Dirigidos "a un público de estrato social medio-bajo y de edad madura", los realities rizan el rizo para captar espectadores. Tal es así que ya se han emitido espacios en los que la protagonista, bisexual, debía elegir pareja entre un grupo de mujeres y hombres. "No faltan quienes se echan las manos a la cabeza por la última vuelta de tuerca de un reality, pero la audiencia está acostumbrada a los escándalos de tres minutos", señala Jiménez.
A falta de "una regulación estricta y severa", si el programa obtiene los seguidores suficientes, sigue en antena, "y el público, aunque lo encuentre reprochable, acaba por interiorizar que es emitible", apunta esta profesora. De hecho, añade, "se tiende a responsabilizar a los espectadores de sus decisiones ante la oferta televisiva, con lo cual se libera parcialmente a productoras y cadenas de esa carga". Tal es así, concluye, que "el público tiende a asumir que cuando un programa alcanza popularidad, su emisión queda legitimizada".

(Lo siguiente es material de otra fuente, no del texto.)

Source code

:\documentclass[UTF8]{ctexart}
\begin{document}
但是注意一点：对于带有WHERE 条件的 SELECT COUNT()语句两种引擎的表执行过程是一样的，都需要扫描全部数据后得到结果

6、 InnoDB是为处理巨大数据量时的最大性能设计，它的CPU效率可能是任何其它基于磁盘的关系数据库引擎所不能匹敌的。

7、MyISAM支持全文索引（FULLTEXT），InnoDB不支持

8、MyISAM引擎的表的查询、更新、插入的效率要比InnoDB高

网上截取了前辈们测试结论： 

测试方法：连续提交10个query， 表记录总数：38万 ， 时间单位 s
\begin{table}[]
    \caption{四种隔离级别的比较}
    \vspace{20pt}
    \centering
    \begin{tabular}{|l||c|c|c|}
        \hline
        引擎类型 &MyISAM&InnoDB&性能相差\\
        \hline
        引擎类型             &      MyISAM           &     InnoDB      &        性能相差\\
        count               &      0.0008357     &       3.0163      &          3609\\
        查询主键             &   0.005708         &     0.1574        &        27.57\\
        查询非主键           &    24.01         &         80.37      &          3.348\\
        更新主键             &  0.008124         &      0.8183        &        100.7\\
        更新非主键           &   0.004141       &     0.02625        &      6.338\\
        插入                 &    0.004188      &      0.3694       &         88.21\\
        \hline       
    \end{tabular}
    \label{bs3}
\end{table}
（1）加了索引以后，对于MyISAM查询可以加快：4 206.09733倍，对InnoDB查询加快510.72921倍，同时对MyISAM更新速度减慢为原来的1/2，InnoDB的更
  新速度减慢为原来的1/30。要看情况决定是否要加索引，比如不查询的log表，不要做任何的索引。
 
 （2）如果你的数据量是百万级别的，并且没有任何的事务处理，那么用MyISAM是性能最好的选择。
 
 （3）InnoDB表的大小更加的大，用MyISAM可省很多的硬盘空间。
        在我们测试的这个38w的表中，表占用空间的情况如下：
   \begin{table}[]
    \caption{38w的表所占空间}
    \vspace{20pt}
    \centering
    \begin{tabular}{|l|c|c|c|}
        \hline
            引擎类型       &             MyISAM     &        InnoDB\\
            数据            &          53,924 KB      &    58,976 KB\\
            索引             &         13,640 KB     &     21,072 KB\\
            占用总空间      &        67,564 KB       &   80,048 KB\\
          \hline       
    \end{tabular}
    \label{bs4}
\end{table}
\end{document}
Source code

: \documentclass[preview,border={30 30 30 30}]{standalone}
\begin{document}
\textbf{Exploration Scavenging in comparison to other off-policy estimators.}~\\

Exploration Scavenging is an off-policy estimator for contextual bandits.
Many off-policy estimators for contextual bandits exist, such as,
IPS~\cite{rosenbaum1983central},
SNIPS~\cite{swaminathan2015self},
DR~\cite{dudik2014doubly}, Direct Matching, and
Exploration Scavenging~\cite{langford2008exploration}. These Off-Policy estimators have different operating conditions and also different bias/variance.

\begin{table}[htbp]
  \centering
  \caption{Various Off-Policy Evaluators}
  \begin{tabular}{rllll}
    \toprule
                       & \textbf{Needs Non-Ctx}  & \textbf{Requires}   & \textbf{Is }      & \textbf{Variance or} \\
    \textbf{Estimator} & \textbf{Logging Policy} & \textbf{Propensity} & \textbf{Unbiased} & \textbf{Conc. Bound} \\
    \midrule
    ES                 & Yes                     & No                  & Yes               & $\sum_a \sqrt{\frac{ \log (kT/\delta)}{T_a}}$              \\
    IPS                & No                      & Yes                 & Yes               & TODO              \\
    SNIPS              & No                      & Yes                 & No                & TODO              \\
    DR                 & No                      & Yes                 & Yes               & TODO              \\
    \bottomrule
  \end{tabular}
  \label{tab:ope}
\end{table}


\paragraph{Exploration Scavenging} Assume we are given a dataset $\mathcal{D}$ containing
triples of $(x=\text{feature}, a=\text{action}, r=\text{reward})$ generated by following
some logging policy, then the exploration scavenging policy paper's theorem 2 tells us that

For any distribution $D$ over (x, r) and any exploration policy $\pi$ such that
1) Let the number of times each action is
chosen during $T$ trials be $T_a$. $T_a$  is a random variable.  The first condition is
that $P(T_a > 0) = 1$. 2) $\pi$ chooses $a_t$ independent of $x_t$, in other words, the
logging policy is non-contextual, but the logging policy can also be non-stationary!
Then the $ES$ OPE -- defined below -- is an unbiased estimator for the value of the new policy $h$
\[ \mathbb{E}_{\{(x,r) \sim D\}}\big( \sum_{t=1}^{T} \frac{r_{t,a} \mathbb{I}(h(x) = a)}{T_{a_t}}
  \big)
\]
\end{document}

Mercantilizar emociones Aunque para muchos resulte inexplicable, Gran Hermano prepara su decimotercera edición. "Los productos que más éxito suelen tener son los más sencillos, los que conectan con la vida de los espectadores, remueven sus emociones o consiguen generar protagonistas con los que sea posible identificarse o que conciten rechazo", explica Jiménez. Las emociones que despiertan los concursantes en la audiencia son aprovechadas por las cadenas para conseguir ingresos extra. "Los votos suelen canalizarse a través de servicios de mensajería, de modo que los impulsos y las emociones de la audiencia también resultan mercantilizados".
Al estimar la rentabilidad de estos espacios, hay que valorar algo más que su presupuesto. "Gran Hermano cuesta bastante más que otros realities, pero proporciona materia prima para rellenar una parte sustancial de la programación, de modo que también hay que tener en cuenta la voluntad de las cadenas de explotar más o menos sus realities, su interés por apostar por unos productos más que por otros y su voluntad por identificarse con un tipo de televisión socialmente mal vista o alejarse de ella".